Task details — Please return the listing below from the line with "- To connect" through its last line, exactly, and include nothing else.

Provided information —
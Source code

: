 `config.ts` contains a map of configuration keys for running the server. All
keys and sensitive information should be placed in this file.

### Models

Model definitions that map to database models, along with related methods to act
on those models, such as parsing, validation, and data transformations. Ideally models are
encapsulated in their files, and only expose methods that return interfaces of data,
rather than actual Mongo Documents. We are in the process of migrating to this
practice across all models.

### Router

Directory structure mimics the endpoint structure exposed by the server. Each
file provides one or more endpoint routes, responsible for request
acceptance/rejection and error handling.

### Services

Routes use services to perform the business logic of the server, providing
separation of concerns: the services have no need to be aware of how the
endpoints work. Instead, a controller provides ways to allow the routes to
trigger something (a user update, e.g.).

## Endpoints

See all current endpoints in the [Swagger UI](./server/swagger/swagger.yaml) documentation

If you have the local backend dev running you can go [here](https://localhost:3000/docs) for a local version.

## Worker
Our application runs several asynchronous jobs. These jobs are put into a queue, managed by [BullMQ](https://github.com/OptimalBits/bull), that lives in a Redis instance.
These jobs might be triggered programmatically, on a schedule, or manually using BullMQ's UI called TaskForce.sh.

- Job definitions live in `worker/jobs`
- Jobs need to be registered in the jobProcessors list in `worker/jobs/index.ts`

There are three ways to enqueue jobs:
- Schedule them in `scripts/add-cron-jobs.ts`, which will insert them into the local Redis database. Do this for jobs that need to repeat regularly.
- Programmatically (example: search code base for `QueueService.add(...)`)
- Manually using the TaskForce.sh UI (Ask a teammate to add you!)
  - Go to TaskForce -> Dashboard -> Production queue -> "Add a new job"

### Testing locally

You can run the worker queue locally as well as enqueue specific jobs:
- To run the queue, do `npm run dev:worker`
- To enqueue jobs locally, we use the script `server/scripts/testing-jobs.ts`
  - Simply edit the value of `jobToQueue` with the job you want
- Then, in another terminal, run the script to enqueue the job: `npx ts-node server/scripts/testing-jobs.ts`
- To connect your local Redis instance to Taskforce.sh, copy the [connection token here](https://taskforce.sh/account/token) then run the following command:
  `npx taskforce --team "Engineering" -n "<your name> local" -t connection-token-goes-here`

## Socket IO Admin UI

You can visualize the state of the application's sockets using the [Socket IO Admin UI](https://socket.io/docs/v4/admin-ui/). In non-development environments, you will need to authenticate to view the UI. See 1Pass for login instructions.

Solution —
- To connect your local Redis instance to Taskforce.sh, copy the [connection token here](https://taskforce.sh/account/token) then run the following command:
  `npx taskforce --team "Engineering" -n "<your name> local" -t connection-token-goes-here`

## Socket IO Admin UI

You can visualize the state of the application's sockets using the [Socket IO Admin UI](https://socket.io/docs/v4/admin-ui/). In non-development environments, you will need to authenticate to view the UI. See 1Pass for login instructions.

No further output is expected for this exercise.